(TASK ITEM) Return the data below exactly, stopping after the line with "<dt><code>-l</code>, <code>--label &lt;strings&gt;</code></dt>".
::: ENTRIES PROVIDED :::
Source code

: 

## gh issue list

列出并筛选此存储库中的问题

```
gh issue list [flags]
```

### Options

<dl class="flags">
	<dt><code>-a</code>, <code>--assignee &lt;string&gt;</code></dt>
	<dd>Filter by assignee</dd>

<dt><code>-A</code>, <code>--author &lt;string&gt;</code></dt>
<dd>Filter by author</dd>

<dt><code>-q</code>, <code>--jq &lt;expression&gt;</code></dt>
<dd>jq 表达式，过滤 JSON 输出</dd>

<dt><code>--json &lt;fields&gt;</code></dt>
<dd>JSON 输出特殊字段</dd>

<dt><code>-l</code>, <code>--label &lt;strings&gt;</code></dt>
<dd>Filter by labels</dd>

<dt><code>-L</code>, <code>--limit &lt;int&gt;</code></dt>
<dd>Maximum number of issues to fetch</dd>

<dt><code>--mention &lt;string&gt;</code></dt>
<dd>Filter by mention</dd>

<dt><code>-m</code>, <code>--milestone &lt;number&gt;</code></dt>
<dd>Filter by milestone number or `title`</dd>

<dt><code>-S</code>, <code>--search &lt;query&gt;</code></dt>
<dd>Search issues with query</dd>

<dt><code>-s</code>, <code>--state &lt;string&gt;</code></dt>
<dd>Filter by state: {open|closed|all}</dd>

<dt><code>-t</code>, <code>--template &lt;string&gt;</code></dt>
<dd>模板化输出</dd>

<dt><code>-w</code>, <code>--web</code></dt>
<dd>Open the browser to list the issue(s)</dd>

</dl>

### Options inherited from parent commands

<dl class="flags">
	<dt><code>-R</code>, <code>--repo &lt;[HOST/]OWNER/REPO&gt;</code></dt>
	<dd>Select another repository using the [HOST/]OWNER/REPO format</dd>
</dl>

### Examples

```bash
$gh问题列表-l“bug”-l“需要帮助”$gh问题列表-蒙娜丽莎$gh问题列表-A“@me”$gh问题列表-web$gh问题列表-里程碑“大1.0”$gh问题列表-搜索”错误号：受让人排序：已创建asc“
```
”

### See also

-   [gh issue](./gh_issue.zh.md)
:::
(EXERCISE OUTPUT)
Source code

: 

## gh issue list

列出并筛选此存储库中的问题

```
gh issue list [flags]
```

### Options

<dl class="flags">
	<dt><code>-a</code>, <code>--assignee &lt;string&gt;</code></dt>
	<dd>Filter by assignee</dd>

<dt><code>-A</code>, <code>--author &lt;string&gt;</code></dt>
<dd>Filter by author</dd>

<dt><code>-q</code>, <code>--jq &lt;expression&gt;</code></dt>
<dd>jq 表达式，过滤 JSON 输出</dd>

<dt><code>--json &lt;fields&gt;</code></dt>
<dd>JSON 输出特殊字段</dd>

<dt><code>-l</code>, <code>--label &lt;strings&gt;</code></dt>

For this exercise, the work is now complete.